Report: The Next President Will Face a Cybercrisis Within 100 Days

CNBC: “The next president will face a cybercrisis in the first 100 days of their presidency, research firm Forrester predicts in a new report.”

“The crisis could come as a result of hostile actions from another country or internal conflict over privacy and security legislation, said Forrester analyst Amy DeMartine, lead author of the firm’s top cybersecurity risks for 2017 report, due to be made public Tuesday.”

Tesla’s Stunning New Solar Roof Tiles for Homes

Tech Crunch: “Tesla founder and CEO Elon Musk wasn’t kidding when he said that the new Tesla solar roof product was better looking than an ordinary roof: the roofing replacement with solar energy gathering powers does indeed look great. It’s a far cry from the obvious and somewhat weird aftermarket panels you see applied to roofs after the fact today.”

“Of course, there’s the matter of price: Tesla’s roof cost less than the full cost of a roof and electricity will be competitive or better than the cost of a traditional roof combined with the cost of electricity from the grid, Musk said.
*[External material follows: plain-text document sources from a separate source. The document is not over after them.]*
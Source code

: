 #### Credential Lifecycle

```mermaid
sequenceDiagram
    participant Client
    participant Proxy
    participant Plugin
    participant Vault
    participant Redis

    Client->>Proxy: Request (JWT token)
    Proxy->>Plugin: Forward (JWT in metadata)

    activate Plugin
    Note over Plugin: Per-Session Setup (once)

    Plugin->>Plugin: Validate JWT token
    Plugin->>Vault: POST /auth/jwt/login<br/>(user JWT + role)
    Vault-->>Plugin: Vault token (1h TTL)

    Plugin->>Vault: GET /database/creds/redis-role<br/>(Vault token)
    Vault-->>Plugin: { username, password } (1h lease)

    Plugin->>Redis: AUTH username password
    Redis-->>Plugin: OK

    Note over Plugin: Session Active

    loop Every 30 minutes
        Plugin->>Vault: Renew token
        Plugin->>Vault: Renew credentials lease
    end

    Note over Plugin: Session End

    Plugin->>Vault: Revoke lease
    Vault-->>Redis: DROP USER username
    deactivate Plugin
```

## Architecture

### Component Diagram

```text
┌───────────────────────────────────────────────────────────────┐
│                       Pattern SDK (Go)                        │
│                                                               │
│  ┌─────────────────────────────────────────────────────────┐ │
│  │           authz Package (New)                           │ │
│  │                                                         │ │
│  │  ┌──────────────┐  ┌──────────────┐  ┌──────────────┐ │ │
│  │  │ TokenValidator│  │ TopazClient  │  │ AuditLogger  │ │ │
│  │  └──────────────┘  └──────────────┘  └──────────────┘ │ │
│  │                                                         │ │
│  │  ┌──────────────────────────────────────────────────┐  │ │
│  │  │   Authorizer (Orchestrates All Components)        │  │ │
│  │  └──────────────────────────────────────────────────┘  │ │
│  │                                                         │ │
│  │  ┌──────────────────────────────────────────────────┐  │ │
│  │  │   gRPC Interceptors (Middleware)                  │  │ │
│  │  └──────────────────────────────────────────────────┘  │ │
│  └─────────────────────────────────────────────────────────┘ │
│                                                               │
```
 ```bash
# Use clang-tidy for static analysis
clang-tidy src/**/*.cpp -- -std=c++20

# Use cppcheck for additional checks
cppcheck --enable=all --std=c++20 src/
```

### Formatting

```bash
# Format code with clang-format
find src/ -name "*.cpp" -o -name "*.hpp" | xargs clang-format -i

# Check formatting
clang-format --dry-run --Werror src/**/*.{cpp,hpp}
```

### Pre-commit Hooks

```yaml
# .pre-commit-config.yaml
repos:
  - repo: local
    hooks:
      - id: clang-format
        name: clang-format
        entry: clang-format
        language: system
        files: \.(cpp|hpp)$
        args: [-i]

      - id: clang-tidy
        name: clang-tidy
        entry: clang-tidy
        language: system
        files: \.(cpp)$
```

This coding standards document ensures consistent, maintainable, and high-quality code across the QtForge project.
Tesla declined to provide specific pricing at the moment, since it will depend on a number of factor including installation specifics on a per home basis.”

If Most Voters Are Uninformed, Who Should Make Decisions About the Public’s Welfare?

Caleb Crain: “Roughly a third of American voters think that the Marxist slogan “From each according to his ability to each according to his need” appears in the Constitution. About as many are incapable of naming even one of the three branches of the United States government. Fewer than a quarter know who their senators are, and only half are aware that their state has two of them.”

“…democracy is far from perfect—’the worst form of government except all those other forms that have been tried from time to time,’ as Churchill famously said. So, if we value its power to make good decisions, why not try a system that’s a little less fair but makes good decisions even more often?”